▶ **Task item**
Before anything else, drop the pictures; then return exactly the lines from the top of the listing through the line with "Degenerationserscheinungen, die man".
····················
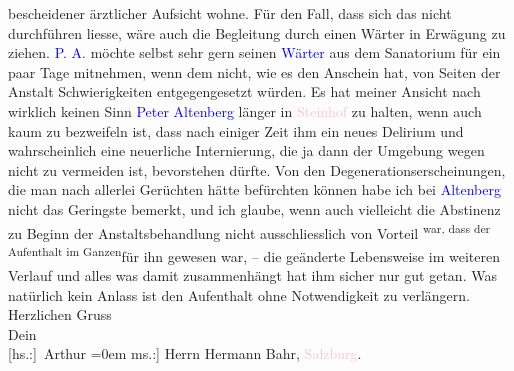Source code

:                bescheidener ärztlicher Aufsicht wohne. Für den Fall, dass sich das nicht durchführen
               liesse, wäre auch die Begleitung durch einen Wärter in Erwägung zu ziehen. \textcolor{blue}{P. A.}{}\ledrightnote{\textcolor{blue}{Peter Altenberg}} möchte selbst sehr gern seinen \textcolor{blue}{Wärter}{} aus dem Sanatorium für
               ein paar Tage mitnehmen, wenn dem nicht, wie es den Anschein hat, von Seiten der
               Anstalt Schwierigkei{\pb}ten entgegengesetzt würden. Es hat meiner Ansicht nach wirklich keinen Sinn \textcolor{blue}{Peter Altenberg}{}\ledrightnote{\textcolor{blue}{Peter Altenberg}} länger in \textcolor{pink}{Steinhof}{}\ledrightnote{\textcolor{pink}{Otto-Wagner-Spital}} zu halten, wenn auch kaum zu bezweifeln ist, dass nach
               einiger Zeit ihm ein neues Delirium und wahrscheinlich eine neuerliche Internierung,
               die ja dann der Umgebung wegen nicht zu vermeiden ist, bevorstehen dürfte. Von den
               Degenerationserscheinungen, die man nach allerlei Gerüchten hätte befürchten können
               habe ich bei \textcolor{blue}{Altenberg}{}\ledrightnote{\textcolor{blue}{Peter Altenberg}} nicht das Geringste
               bemerkt, und ich glaube, wenn auch vielleicht die \label{T_L02129_1v}\label{T_L02129_1h} Abstinenz zu
               Beginn der Anstaltsbehandlung nicht ausschliesslich von Vorteil \substVorne{}\textsuperscript{war, dass der Aufenthalt im Ganzen}{\allowbreak}\substDazwischen{}für ihn gewesen war\substHinten{}, – die geänderte Lebensweise im weiteren Verlauf und alles was damit
               zusammenhängt hat ihm sicher nur gut getan. Was natürlich kein Anlass ist den
               Aufenthalt ohne Notwendigkeit zu verlängern.\pend
           \pstart
           Herzlichen Gruss{\\[\baselineskip]}Dein{\\[\baselineskip]}\spacefill\mbox{{[}hs.:{]} Arthur}\pend
           \leftskip=0em{}\pstart
           \noindent{}{[}ms.:{]} Herrn Hermann Bahr, \textcolor{pink}{Salzburg}{}\ledrightnote{\textcolor{pink}{Salzburg}}.\pend
           \endnumbering{} 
····················
▶ **Solution for this exercise**
Source code

:                bescheidener ärztlicher Aufsicht wohne. Für den Fall, dass sich das nicht durchführen
               liesse, wäre auch die Begleitung durch einen Wärter in Erwägung zu ziehen. \textcolor{blue}{P. A.}{}\ledrightnote{\textcolor{blue}{Peter Altenberg}} möchte selbst sehr gern seinen \textcolor{blue}{Wärter}{} aus dem Sanatorium für
               ein paar Tage mitnehmen, wenn dem nicht, wie es den Anschein hat, von Seiten der
               Anstalt Schwierigkei{\pb}ten entgegengesetzt würden. Es hat meiner Ansicht nach wirklich keinen Sinn \textcolor{blue}{Peter Altenberg}{}\ledrightnote{\textcolor{blue}{Peter Altenberg}} länger in \textcolor{pink}{Steinhof}{}\ledrightnote{\textcolor{pink}{Otto-Wagner-Spital}} zu halten, wenn auch kaum zu bezweifeln ist, dass nach
               einiger Zeit ihm ein neues Delirium und wahrscheinlich eine neuerliche Internierung,
               die ja dann der Umgebung wegen nicht zu vermeiden ist, bevorstehen dürfte. Von den
               Degenerationserscheinungen, die man nach allerlei Gerüchten hätte befürchten können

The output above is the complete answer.